Millions of visitors are understandably attracted to the glitz and glamour of Las Vegas’ renowned Strip each year, where world-class resorts, casinos, shows and incredible dining options are the name of the game.
What many don’t realize is that there’s another fascinating side to the Entertainment Capital of the World, headlined by two cultural districts known simply as Downtown and Chinatown.
Downtown Las Vegas (also known as DTLV) is really where this unique desert city got its start. In 1931, construction began on what is now known as the Hoover Dam, attracting thousands of workers to a site just east of the city. To capitalize on this growing workforce, savvy businessmen began building casinos and showgirl venues along Las Vegas’ only paved road at the time: Fremont Street.
Today, DTLV is comprised of three distinct districts. Many visitors to the city are already familiar with one of them: the Fremont Street Casino District, which contains museums, restaurants and bars, as well as the original Las Vegas casinos, including El Cortez, Golden Nugget and Golden Gate. Here you’ll also find the renowned Fremont Street Experience, which debuted in 1995. This pedestrian-only thoroughfare is covered by a canopy of more than two million LED lights and a state-of-the-art sound system that comes to life every night for a spectacular sound and light show called “Viva Vision.”
The Arts District
A popular attraction in this district is The Mob Museum (the National Museum of Organized Crime and Law Enforcement), which showcases intriguing tales and the age-old dichotomy of good guys versus bad guys. Explore at your own pace, go on a guided tour or uncover museum surprises as part of a group scavenger hunt. Want a literal “taste” of old-school Las Vegas? Plan to dine at Top of Binion’s Steakhouse, perched on the 24th floor of Binion’s Gambling Hall. The restaurant dates back to 1965 when it was known as Top of the Mint, the signature dining spot at The Mint hotel tower. The interior design (and menu – think steak, prime rib, lobster and even Baked Alaska) is a throwback to an earlier era when the mob ran much of Las Vegas, but the real draw is the spectacular view through dramatic floor-to-ceiling windows.
Built in 2002, the Fremont East Entertainment District (FEED) is a six-block area that stretches from Las Vegas Boulevard East to 8th Street and from Ogden Street South to Carson. FEED is pedestrian-friendly, offering diverse street life and many eateries, cafes, bars and lounges, as well as ample shopping opportunities and lively entertainment. A must-see attraction in this district is the Downtown Container Park – a dining, shopping and live music venue made of 45 colorful repurposed shipping containers, all fronted by a two-story, fire-breathing praying mantis who made its original debut at Burning Man.
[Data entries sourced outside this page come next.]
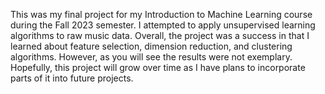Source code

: This was my final project for my Introduction to Machine Learning course during the Fall 2023 semester. I attempted to apply unsupervised learning algorithms to raw music data. 
Overall, the project was a success in that I learned about feature selection, dimension reduction, and clustering algorithms. However, as you will see the results were not exemplary. 
Hopefully, this project will grow over time as I have plans to incorporate parts of it into future projects. 
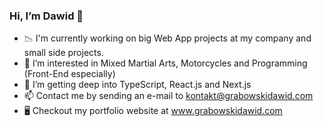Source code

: ### Hi, I’m Dawid 🤠

- 📉 I'm currently working on big Web App projects at my company and small side projects.
- 👀 I’m interested in Mixed Martial Arts, Motorcycles and Programming (Front-End especially)
- 🌱 I’m getting deep into TypeScript, React.js and Next.js
- 📫 Contact me by sending an e-mail to kontakt@grabowskidawid.com
- 🖥 Checkout my portfolio website at www.grabowskidawid.com
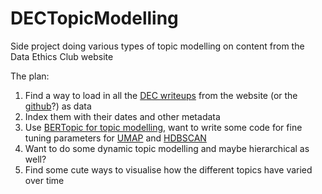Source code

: # DECTopicModelling
Side project doing various types of topic modelling on content from the Data Ethics Club website

The plan:
1. Find a way to load in all the [DEC writeups](https://dataethicsclub.com/write_ups/write-ups.html) from the website (or the [github](https://github.com/very-good-science/data-ethics-club)?) as data
2. Index them with their dates and other metadata
3. Use [BERTopic for topic modelling](https://maartengr.github.io/BERTopic/index.html), want to write some code for fine tuning parameters for [UMAP](https://umap-learn.readthedocs.io/en/latest/clustering.html) and [HDBSCAN](https://hdbscan.readthedocs.io/en/latest/basic_hdbscan.html)
4. Want to do some dynamic topic modelling and maybe hierarchical as well?
5. Find some cute ways to visualise how the different topics have varied over time
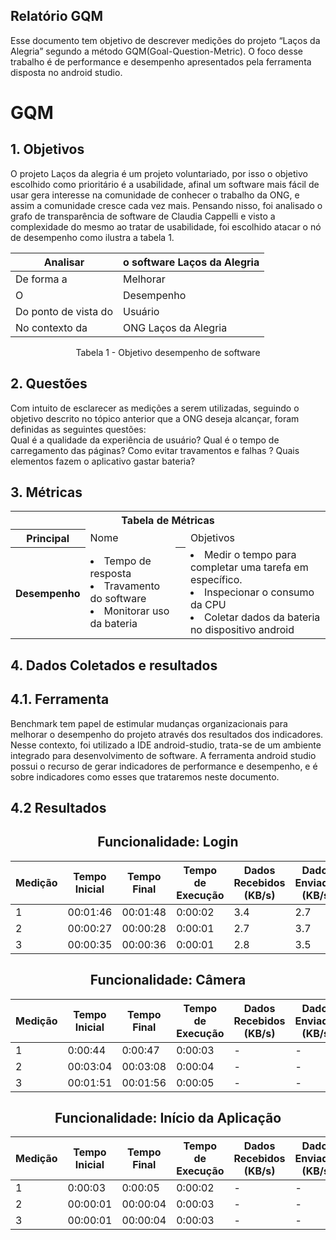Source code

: ## Relatório GQM
Esse documento tem objetivo de descrever medições do projeto “Laços da Alegria” segundo a método GQM(Goal-Question-Metric). O foco desse trabalho é  de performance e desempenho apresentados pela ferramenta disposta no android studio.


# GQM
## 1. Objetivos
O projeto Laços da alegria é um projeto voluntariado, por isso o objetivo escolhido como prioritário é a usabilidade, afinal um software mais fácil de usar gera interesse na comunidade de conhecer o trabalho da ONG, e assim a comunidade cresce cada vez mais. Pensando nisso, foi analisado o grafo de transparência de software de Claudia Cappelli e visto a complexidade do mesmo ao tratar de usabilidade, foi escolhido atacar o nó de desempenho como ilustra a tabela 1.

|Analisar            |o software Laços da Alegria|
|--------------------|---------------------------|
|De forma a          |Melhorar                   |
|O                   |Desempenho                 |
|Do ponto de vista do|Usuário                    |
|No contexto da      |ONG Laços da Alegria       |
<center>Tabela 1 - Objetivo desempenho de software
</center>

## 2. Questões
Com intuito de esclarecer as medições a serem utilizadas, seguindo o objetivo descrito no tópico anterior que a ONG deseja alcançar, foram definidas as seguintes questões:  
Qual é a qualidade da experiência de usuário?
Qual é o tempo de carregamento das páginas? 
Como evitar travamentos e falhas ?
Quais elementos fazem o aplicativo gastar bateria?
	
## 3. Métricas

<table>
  <tbody><tr>
    <th colspan="4">Tabela de Métricas</th>
  </tr>
 
 <tr>
 </tr>
<tr>
    <th colspan="1">Principal</th>
   <td colspan="2"> Nome 
  </td>
  <td colspan="2"> Objetivos 
  </td>
</tr>
<tr>
    <th >Desempenho</th>
   <td  center> 
      <li> Tempo de resposta </li>
      <li> Travamento do software </li>
      <li> Monitorar uso da bateria</li>
  </td>

  <th ></th>
   <td  center> 
      <li> Medir o tempo para completar uma tarefa em específico. </li>
      <li> Inspecionar o consumo da CPU </li>
      <li> Coletar dados da bateria no dispositivo android</li>
  </td>
</tr>

</table>

## 4. Dados Coletados e resultados
## 4.1. Ferramenta	
Benchmark tem papel de estimular mudanças organizacionais para melhorar o desempenho do projeto através dos resultados dos indicadores. Nesse contexto, foi utilizado a IDE android-studio, trata-se de um ambiente integrado para desenvolvimento de software. A ferramenta android studio possui o recurso de gerar indicadores de performance e desempenho, e é sobre indicadores como esses que trataremos neste documento. 

## 4.2 Resultados
<h2><center>Funcionalidade: Login</center></h2>

|Medição    |	 Tempo Inicial|	Tempo Final|	Tempo de Execução|	Dados Recebidos (KB/s)|	Dados Enviados (KB/s)|	Uso de Memória (em MB)|	Consumo de CPU|
|-----------|-----------------|------------|---------------------|------------------------|----------------------|------------------------|---------------|
|1	        |00:01:46	      |00:01:48	   |0:00:02              |	3.4                   |	2.7                  |178.2                   |	11,00%        |
|2	        |00:00:27	      |00:00:28    |0:00:01              |	2.7                   |	3.7                  |178.1                   |	13,50%        |
|3	        |00:00:35	      |00:00:36    |0:00:01              |	2.8                   |	3.5                  |183.3                   |	7,80%         |

<h2><center>Funcionalidade: Câmera</center></h2>

|Medição    |	 Tempo Inicial|	Tempo Final|	Tempo de Execução|	Dados Recebidos (KB/s)|	Dados Enviados (KB/s)|	Uso de Memória (em MB)|	Consumo de CPU|
|-----------|-----------------|------------|---------------------|------------------------|----------------------|------------------------|---------------|
|1	        |0:00:44	      |0:00:47     |0:00:03              |	-                     |	-                    |256.4                   |	15,90%        |
|2	        |00:03:04	      |00:03:08    |0:00:04              |	-                     |	-                    |258.4                   |	17,30%        |
|3	        |00:01:51	      |00:01:56    |0:00:05              |	-                     |	-                    |264.4                   |	25,60%        |


<h2><center>Funcionalidade: Início da Aplicação</center></h2>

|Medição    |	 Tempo Inicial|	Tempo Final|	Tempo de Execução|	Dados Recebidos (KB/s)|	Dados Enviados (KB/s)|	Uso de Memória (em MB)|	Consumo de CPU|
|-----------|-----------------|------------|---------------------|------------------------|----------------------|------------------------|---------------|
|1	        |0:00:03	      |0:00:05     |0:00:02              |	-                     |	-                    |145.1                   |	16,60%        |
|2	        |00:00:01	      |00:00:04    |0:00:03              |	-                     |	-                    |142.9                   |	26,00%        |
|3	        |00:00:01	      |00:00:04    |0:00:03              |	-                     |	-                    |145.2                   |	22,70%        |




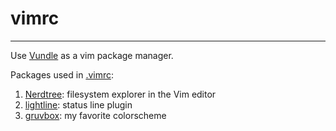 # vimrc

---
Use [Vundle](https://github.com/VundleVim/Vundle.vim) as a vim package manager.  

Packages used in [.vimrc](https://github.com/alanskye/vimrc/blob/main/.vimrc):  
1. [Nerdtree](https://github.com/preservim/nerdtree): filesystem explorer in the Vim editor
2. [lightline](https://github.com/itchyny/lightline.vim): status line plugin
3. [gruvbox](https://vimawesome.com/plugin/gruvbox): my favorite colorscheme
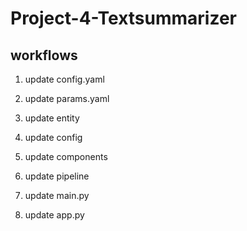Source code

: # Project-4-Textsummarizer

## workflows

1. update config.yaml
2. update params.yaml

1. update entity
2. update config
3. update components
4. update pipeline

1. update main.py
2. update app.py

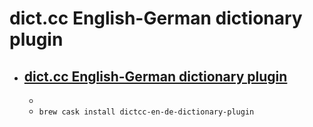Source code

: # dict.cc English-German dictionary plugin
- [dict.cc English-German dictionary plugin](https://www.dict.cc/?s=about%3Awordlist)
  - 
  - 
  - `brew cask install dictcc-en-de-dictionary-plugin`
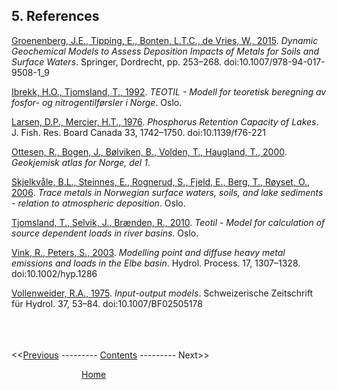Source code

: ## 5. References

[Groenenberg, J.E., Tipping, E., Bonten, L.T.C., de Vries, W., 2015](https://link.springer.com/chapter/10.1007%2F978-94-017-9508-1_9). *Dynamic Geochemical Models to Assess Deposition Impacts of Metals for Soils and Surface Waters*. Springer, Dordrecht, pp. 253–268. doi:10.1007/978-94-017-9508-1_9

[Ibrekk, H.O., Tjomsland, T., 1992](https://niva.brage.unit.no/niva-xmlui/handle/11250/206972). *TEOTIL - Modell for teoretisk beregning av fosfor- og nitrogentilførsler i Norge*. Oslo.

[Larsen, D.P., Mercier, H.T., 1976](https://cdnsciencepub.com/doi/10.1139/f76-221). *Phosphorus Retention Capacity of Lakes*. J. Fish. Res. Board Canada 33, 1742–1750. doi:10.1139/f76-221

[Ottesen, R., Bogen, J., Bølviken, B., Volden, T., Haugland, T., 2000](https://www.ngu.no/publikasjon/geokjemisk-atlas-norge-del-1). *Geokjemisk atlas for Norge, del 1*.

[Skjelkvåle, B.L., Steinnes, E., Rognerud, S., Fjeld, E., Berg, T., Røyset, O., 2006](https://niva.brage.unit.no/niva-xmlui/handle/11250/213255). *Trace metals in Norwegian surface waters, soils, and lake sediments - relation to atmospheric deposition*. Oslo.

[Tjomsland, T., Selvik, J., Brænden, R., 2010](https://niva.brage.unit.no/niva-xmlui/handle/11250/214825). *Teotil - Model for calculation of source dependent loads in river basins*. Oslo.

[Vink, R., Peters, S., 2003](https://onlinelibrary.wiley.com/doi/abs/10.1002/hyp.1286). *Modelling point and diffuse heavy metal emissions and loads in the Elbe basin*. Hydrol. Process. 17, 1307–1328. doi:10.1002/hyp.1286

[Vollenweider, R.A., 1975](https://link.springer.com/article/10.1007/BF02505178). *Input-output models*. Schweizerische Zeitschrift für Hydrol. 37, 53–84. doi:10.1007/BF02505178



\
\
\
<<[Previous](08_conclusion.html) --------- [Contents](00_intro_and_toc.html) --------- Next>>

        [Home](https://nivanorge.github.io/teotil2/)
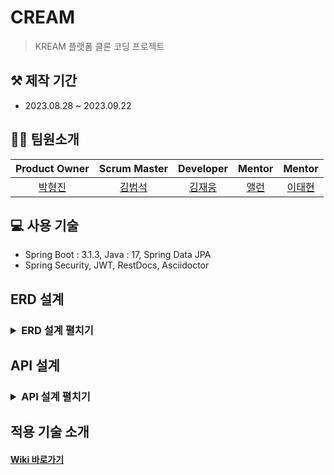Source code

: # CREAM
> KREAM 플랫폼 클론 코딩 프로젝트

## ⚒️ 제작 기간
- 2023.08.28 ~ 2023.09.22

## 👨‍💻 팀원소개
| Product Owner | Scrum Master | Developer | Mentor | Mentor  |
|:-------------:|:------------:|:---------:|:------:|:-------:|
|    [박형진](https://github.com/legowww)    |   [김범석](https://github.com/BeomSeogKim)    |  [김재웅](https://github.com/kju2405)  | [앨런](https://github.com/hongbin-dev) | [이태현](https://github.com/taehyunnn) |

## 💻 사용 기술 

- Spring Boot : 3.1.3, Java : 17, Spring Data JPA 
- Spring Security, JWT, RestDocs, Asciidoctor 

## ERD 설계
<h3>
<details>
<summary><b>ERD 설계 펼치기</b></summary>
<div markdown="1">

![FINAL.png](..%2F..%2F..%2FDownloads%2FFINAL.png)

</div>
</details>
</h3>

## API 설계 
<h3>
<details>
<summary><b>API 설계 펼치기</b></summary>

#### [API 명세 바로가기](https://documenter.getpostman.com/view/22820804/2s9YCBuV9S#6d8f8849-e43f-43dc-9245-34fa69dcac6d)
<div markdown="1">

</div>
</details>
</h3>

## 적용 기술 소개 
#### [Wiki 바로가기](https://github.com/prgrms-be-devcourse/BE-04-CREAM/wiki)
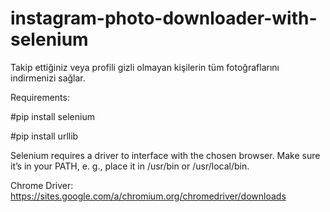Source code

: # instagram-photo-downloader-with-selenium
Takip ettiğiniz veya profili gizli olmayan kişilerin tüm fotoğraflarını indirmenizi sağlar.

Requirements:

#pip install selenium

#pip install urllib

Selenium requires a driver to interface with the chosen browser.
Make sure it’s in your PATH, e. g., place it in /usr/bin or /usr/local/bin.

Chrome Driver: 	https://sites.google.com/a/chromium.org/chromedriver/downloads
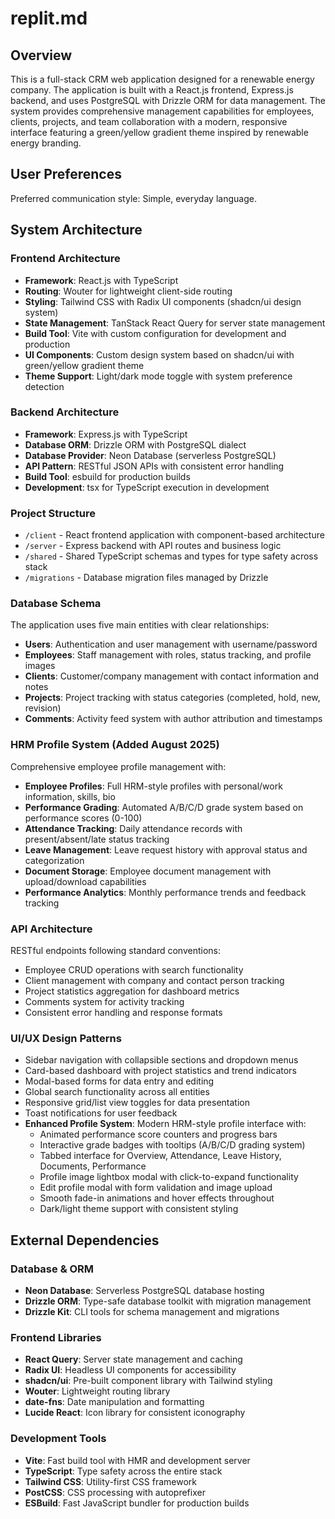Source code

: # replit.md

## Overview

This is a full-stack CRM web application designed for a renewable energy company. The application is built with a React.js frontend, Express.js backend, and uses PostgreSQL with Drizzle ORM for data management. The system provides comprehensive management capabilities for employees, clients, projects, and team collaboration with a modern, responsive interface featuring a green/yellow gradient theme inspired by renewable energy branding.

## User Preferences

Preferred communication style: Simple, everyday language.

## System Architecture

### Frontend Architecture
- **Framework**: React.js with TypeScript
- **Routing**: Wouter for lightweight client-side routing
- **Styling**: Tailwind CSS with Radix UI components (shadcn/ui design system)
- **State Management**: TanStack React Query for server state management
- **Build Tool**: Vite with custom configuration for development and production
- **UI Components**: Custom design system based on shadcn/ui with green/yellow gradient theme
- **Theme Support**: Light/dark mode toggle with system preference detection

### Backend Architecture
- **Framework**: Express.js with TypeScript
- **Database ORM**: Drizzle ORM with PostgreSQL dialect
- **Database Provider**: Neon Database (serverless PostgreSQL)
- **API Pattern**: RESTful JSON APIs with consistent error handling
- **Build Tool**: esbuild for production builds
- **Development**: tsx for TypeScript execution in development

### Project Structure
- `/client` - React frontend application with component-based architecture
- `/server` - Express backend with API routes and business logic
- `/shared` - Shared TypeScript schemas and types for type safety across stack
- `/migrations` - Database migration files managed by Drizzle

### Database Schema
The application uses five main entities with clear relationships:
- **Users**: Authentication and user management with username/password
- **Employees**: Staff management with roles, status tracking, and profile images
- **Clients**: Customer/company management with contact information and notes
- **Projects**: Project tracking with status categories (completed, hold, new, revision)
- **Comments**: Activity feed system with author attribution and timestamps

### HRM Profile System (Added August 2025)
Comprehensive employee profile management with:
- **Employee Profiles**: Full HRM-style profiles with personal/work information, skills, bio
- **Performance Grading**: Automated A/B/C/D grade system based on performance scores (0-100)
- **Attendance Tracking**: Daily attendance records with present/absent/late status tracking
- **Leave Management**: Leave request history with approval status and categorization
- **Document Storage**: Employee document management with upload/download capabilities
- **Performance Analytics**: Monthly performance trends and feedback tracking

### API Architecture
RESTful endpoints following standard conventions:
- Employee CRUD operations with search functionality
- Client management with company and contact person tracking
- Project statistics aggregation for dashboard metrics
- Comments system for activity tracking
- Consistent error handling and response formats

### UI/UX Design Patterns
- Sidebar navigation with collapsible sections and dropdown menus
- Card-based dashboard with project statistics and trend indicators
- Modal-based forms for data entry and editing
- Global search functionality across all entities
- Responsive grid/list view toggles for data presentation
- Toast notifications for user feedback
- **Enhanced Profile System**: Modern HRM-style profile interface with:
  - Animated performance score counters and progress bars
  - Interactive grade badges with tooltips (A/B/C/D grading system)
  - Tabbed interface for Overview, Attendance, Leave History, Documents, Performance
  - Profile image lightbox modal with click-to-expand functionality
  - Edit profile modal with form validation and image upload
  - Smooth fade-in animations and hover effects throughout
  - Dark/light theme support with consistent styling

## External Dependencies

### Database & ORM
- **Neon Database**: Serverless PostgreSQL database hosting
- **Drizzle ORM**: Type-safe database toolkit with migration management
- **Drizzle Kit**: CLI tools for schema management and migrations

### Frontend Libraries
- **React Query**: Server state management and caching
- **Radix UI**: Headless UI components for accessibility
- **shadcn/ui**: Pre-built component library with Tailwind styling
- **Wouter**: Lightweight routing library
- **date-fns**: Date manipulation and formatting
- **Lucide React**: Icon library for consistent iconography

### Development Tools
- **Vite**: Fast build tool with HMR and development server
- **TypeScript**: Type safety across the entire stack
- **Tailwind CSS**: Utility-first CSS framework
- **PostCSS**: CSS processing with autoprefixer
- **ESBuild**: Fast JavaScript bundler for production builds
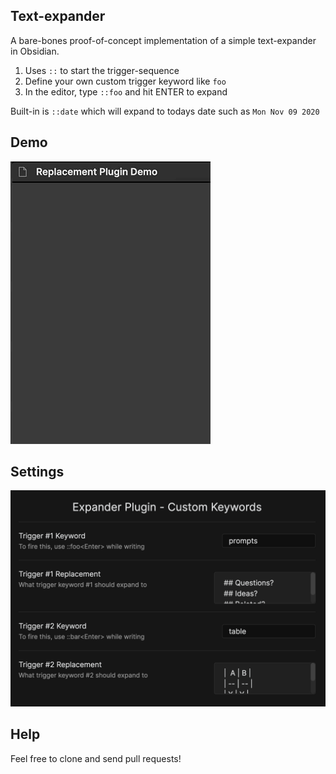 ## Text-expander

A bare-bones proof-of-concept implementation of a simple text-expander in Obsidian.

1. Uses `::` to start the trigger-sequence
2. Define your own custom trigger keyword like `foo`
3. In the editor, type `::foo` and hit ENTER to expand

Built-in is `::date` which will expand to todays date such as `Mon Nov 09 2020`

## Demo

![Demo](https://github.com/akaalias/obsidian-text-expander-plugin/blob/main/demo.gif?raw=true)

## Settings

![Settings](https://github.com/akaalias/obsidian-text-expander-plugin/raw/main/settings.png)

## Help

Feel free to clone and send pull requests!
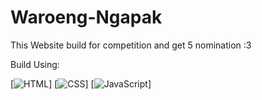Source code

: ﻿# Waroeng-Ngapak

This Website build for competition and get 5 nomination :3

Build Using:

[![HTML](https://img.shields.io/badge/-Html5-000?&logo=Html5)]
[![CSS](https://img.shields.io/badge/-CSS-000?&logo=CSS)]
[![JavaScript](https://img.shields.io/badge/-JavaScript-000?&logo=JavaScript)]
Nearby is the popular Bin 702 – one of many great dining choices in the area – featuring a great selection of beer and wine, as well as a tantalizing choice of charcuterie and cheese, sandwiches and small plates for sharing.
18b sign in The Arts District.
In recent years, The Arts District – or the 18b as it’s also known (a reference to it occupying 18 blocks of Downtown Las Vegas, loosely outlined by Commerce Street, Colorado Ave, Fourth Street and Hoover Avenue) – has been growing in popularity. Its monthly “First Friday” block party and art walk features food trucks and live music, serving as a backdrop for artists showing their works off at a variety of open-air and indoor galleries. These include The Arts Factory, home to over 30 artists and art galleries, and ArtSquare, a hip establishment that houses design stores, designer’s studios, wellness spots, and food and drink outlets. Behind The Arts Factory sits one of many great dining choices in The Arts District: Taverna Costera, serving up delicious Coastal Mediterranean fusion that draws inspiration from coastal Spanish, French, Italian and Greek cuisines and beyond.
Just a couple of miles east of the Strip, along Spring Mountain Road (roughly between Rainbow Boulevard and Interstate 15), lies the city’s amazing Chinatown, which has grown in leaps and bounds over the past two decades. Here you’ll find the largest collection of Asian businesses in Southern Nevada, including a multitude of authentic Asian restaurants, gift shops, a hair stylist, a reflexologist, home decor, an Asian supermarket and the only Chinese bookstore in Nevada.
At Chinatown’s heart is the enormous and ornate Chinatown Plaza, featuring a colorful, dragon-adorned, Tang Dynasty-inspired gate and gleaming
Title: BEYOND THE STRIP: Discover the Cultural Gems of Las Vegas
Sourced From: www.barrett-jackson.com/Media/Home/Reader/beyond-the-strip-discover-the-cultural-gems-of-las-vegas-2023/
Published Date: Fri, 19 May 2023 18:07:14 +0000
2024 SCOTTSDALE AUCTION: 1967 Chevrolet Corvette Custom Coupe – No Reserve
This red 1967 Corvette custom coupe received a complete custom restoration at Springfield Motorsports in Peachland BC, Canada. The build consists of a completely new jig-mounted tube chassis with C4 corvette front upper and lower control arms riding on coilover shocks and power rack & pinion steering. The rear differential is a custom narrowed 9-inch Ford with aluminum Dale Gerry center section with Wilwood disc brakes on all 4 corners. Filling out the wheel wells are custom offset Fikse wheels.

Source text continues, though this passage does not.